**Instructions for the task:**
Give only the number of lines in the records that contain the word "threadName".

**Available records:**
┌──

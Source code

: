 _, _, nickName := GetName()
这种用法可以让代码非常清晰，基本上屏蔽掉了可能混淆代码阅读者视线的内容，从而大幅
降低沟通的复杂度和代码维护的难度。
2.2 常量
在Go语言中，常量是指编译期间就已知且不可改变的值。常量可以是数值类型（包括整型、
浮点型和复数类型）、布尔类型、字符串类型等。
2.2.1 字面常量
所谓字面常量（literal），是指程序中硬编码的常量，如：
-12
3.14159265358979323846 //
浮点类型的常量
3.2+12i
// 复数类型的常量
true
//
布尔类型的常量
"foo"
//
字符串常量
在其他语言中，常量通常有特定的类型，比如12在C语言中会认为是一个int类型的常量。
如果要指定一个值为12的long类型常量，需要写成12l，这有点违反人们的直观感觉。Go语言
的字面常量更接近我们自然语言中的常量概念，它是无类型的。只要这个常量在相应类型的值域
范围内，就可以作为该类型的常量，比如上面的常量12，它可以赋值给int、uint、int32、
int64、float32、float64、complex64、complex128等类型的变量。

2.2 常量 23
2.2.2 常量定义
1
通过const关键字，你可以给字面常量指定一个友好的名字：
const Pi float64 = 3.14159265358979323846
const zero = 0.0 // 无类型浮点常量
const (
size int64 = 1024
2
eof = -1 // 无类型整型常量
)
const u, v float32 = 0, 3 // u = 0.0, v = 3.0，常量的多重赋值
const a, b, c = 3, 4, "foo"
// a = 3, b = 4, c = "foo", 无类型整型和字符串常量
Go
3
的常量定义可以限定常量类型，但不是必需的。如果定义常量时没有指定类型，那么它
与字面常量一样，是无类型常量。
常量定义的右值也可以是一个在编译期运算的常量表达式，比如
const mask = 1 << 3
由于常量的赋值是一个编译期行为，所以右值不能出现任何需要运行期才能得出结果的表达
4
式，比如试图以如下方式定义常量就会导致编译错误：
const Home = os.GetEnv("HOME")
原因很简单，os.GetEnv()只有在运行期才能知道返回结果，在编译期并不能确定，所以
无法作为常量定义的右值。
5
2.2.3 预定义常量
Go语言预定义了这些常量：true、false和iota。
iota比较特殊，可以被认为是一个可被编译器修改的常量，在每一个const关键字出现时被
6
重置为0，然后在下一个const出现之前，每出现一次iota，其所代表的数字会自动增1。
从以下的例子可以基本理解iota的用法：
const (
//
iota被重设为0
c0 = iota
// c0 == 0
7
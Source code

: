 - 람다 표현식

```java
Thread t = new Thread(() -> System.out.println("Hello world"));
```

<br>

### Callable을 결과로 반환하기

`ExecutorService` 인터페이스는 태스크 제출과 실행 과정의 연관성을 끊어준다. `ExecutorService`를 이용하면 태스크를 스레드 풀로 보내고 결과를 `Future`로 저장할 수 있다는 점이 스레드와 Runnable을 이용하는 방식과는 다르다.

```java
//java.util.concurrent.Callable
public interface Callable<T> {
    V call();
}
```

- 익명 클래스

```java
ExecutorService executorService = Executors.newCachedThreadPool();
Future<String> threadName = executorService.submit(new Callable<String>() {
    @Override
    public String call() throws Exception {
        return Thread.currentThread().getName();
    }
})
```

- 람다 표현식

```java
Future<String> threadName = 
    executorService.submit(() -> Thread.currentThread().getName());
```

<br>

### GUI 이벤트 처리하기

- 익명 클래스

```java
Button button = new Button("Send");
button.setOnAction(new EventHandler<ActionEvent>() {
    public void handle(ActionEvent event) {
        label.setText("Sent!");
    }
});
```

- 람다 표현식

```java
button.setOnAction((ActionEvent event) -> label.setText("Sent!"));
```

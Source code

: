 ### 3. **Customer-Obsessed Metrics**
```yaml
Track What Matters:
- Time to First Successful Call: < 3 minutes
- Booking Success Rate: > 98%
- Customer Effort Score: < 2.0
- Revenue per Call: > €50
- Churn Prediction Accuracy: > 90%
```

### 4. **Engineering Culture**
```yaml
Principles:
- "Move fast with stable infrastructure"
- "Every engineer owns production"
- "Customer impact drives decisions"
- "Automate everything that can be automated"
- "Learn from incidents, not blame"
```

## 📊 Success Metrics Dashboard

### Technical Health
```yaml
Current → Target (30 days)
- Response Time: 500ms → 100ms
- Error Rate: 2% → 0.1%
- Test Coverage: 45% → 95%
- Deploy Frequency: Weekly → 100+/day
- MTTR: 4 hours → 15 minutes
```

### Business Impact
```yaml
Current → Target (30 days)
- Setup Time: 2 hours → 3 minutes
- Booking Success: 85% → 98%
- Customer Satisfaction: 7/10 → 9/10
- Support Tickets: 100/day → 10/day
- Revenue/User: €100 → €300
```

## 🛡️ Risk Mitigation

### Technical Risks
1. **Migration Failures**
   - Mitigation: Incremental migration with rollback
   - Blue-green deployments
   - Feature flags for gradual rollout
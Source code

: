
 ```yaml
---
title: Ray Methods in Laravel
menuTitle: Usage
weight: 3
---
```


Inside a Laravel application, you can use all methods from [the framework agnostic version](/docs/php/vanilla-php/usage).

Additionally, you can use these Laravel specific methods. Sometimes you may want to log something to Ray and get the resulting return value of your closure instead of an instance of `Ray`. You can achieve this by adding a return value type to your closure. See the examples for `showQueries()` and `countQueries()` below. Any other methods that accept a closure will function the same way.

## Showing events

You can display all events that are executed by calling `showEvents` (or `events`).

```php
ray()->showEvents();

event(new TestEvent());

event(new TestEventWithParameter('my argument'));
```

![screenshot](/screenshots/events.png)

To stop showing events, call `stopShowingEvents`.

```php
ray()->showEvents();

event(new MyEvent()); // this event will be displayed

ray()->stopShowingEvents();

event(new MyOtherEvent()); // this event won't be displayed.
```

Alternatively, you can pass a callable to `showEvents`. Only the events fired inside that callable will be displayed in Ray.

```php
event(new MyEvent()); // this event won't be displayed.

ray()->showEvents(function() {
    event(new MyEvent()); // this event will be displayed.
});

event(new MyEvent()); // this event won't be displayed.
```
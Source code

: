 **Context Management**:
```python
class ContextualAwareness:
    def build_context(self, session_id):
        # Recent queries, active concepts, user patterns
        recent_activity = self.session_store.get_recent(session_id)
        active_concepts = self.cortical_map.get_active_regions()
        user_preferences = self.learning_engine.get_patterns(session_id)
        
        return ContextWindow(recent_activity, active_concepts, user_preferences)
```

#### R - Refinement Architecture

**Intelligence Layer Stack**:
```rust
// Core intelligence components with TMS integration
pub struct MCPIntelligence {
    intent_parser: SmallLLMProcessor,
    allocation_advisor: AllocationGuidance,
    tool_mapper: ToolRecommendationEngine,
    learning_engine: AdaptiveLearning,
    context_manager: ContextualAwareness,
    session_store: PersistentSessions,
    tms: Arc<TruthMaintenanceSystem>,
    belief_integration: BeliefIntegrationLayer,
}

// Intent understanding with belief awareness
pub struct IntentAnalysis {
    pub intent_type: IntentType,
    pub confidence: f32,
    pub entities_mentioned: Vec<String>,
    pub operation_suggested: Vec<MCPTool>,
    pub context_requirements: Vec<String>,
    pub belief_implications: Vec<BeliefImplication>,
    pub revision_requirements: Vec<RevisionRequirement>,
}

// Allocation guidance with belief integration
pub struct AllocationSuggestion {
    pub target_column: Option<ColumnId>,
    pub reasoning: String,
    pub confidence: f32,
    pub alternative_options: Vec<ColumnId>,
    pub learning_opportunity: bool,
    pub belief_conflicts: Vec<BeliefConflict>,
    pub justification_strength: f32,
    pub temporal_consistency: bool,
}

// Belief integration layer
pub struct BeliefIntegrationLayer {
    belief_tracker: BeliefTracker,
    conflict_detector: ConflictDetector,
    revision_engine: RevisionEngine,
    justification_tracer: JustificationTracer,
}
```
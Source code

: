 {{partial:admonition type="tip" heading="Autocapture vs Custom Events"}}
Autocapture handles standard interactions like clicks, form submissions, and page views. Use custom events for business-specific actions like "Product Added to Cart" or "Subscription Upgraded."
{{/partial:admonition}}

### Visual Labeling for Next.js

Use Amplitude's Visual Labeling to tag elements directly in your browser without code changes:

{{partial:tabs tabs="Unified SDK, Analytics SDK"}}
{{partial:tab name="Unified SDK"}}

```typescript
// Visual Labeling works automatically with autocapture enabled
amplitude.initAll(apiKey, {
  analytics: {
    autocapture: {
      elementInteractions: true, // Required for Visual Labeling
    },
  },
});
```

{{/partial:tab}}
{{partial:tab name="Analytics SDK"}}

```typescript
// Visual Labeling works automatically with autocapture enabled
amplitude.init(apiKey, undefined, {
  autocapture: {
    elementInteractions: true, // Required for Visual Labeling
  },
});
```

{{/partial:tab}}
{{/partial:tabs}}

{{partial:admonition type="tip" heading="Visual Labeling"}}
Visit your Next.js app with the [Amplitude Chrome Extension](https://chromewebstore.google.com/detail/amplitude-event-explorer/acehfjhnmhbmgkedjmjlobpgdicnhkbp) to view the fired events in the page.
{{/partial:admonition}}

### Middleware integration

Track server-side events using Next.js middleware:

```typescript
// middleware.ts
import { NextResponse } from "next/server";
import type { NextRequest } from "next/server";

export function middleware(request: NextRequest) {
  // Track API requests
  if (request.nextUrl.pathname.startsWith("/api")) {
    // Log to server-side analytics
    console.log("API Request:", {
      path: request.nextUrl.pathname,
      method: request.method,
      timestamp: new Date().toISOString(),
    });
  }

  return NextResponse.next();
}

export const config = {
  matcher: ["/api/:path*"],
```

└──

**Answer space:**
2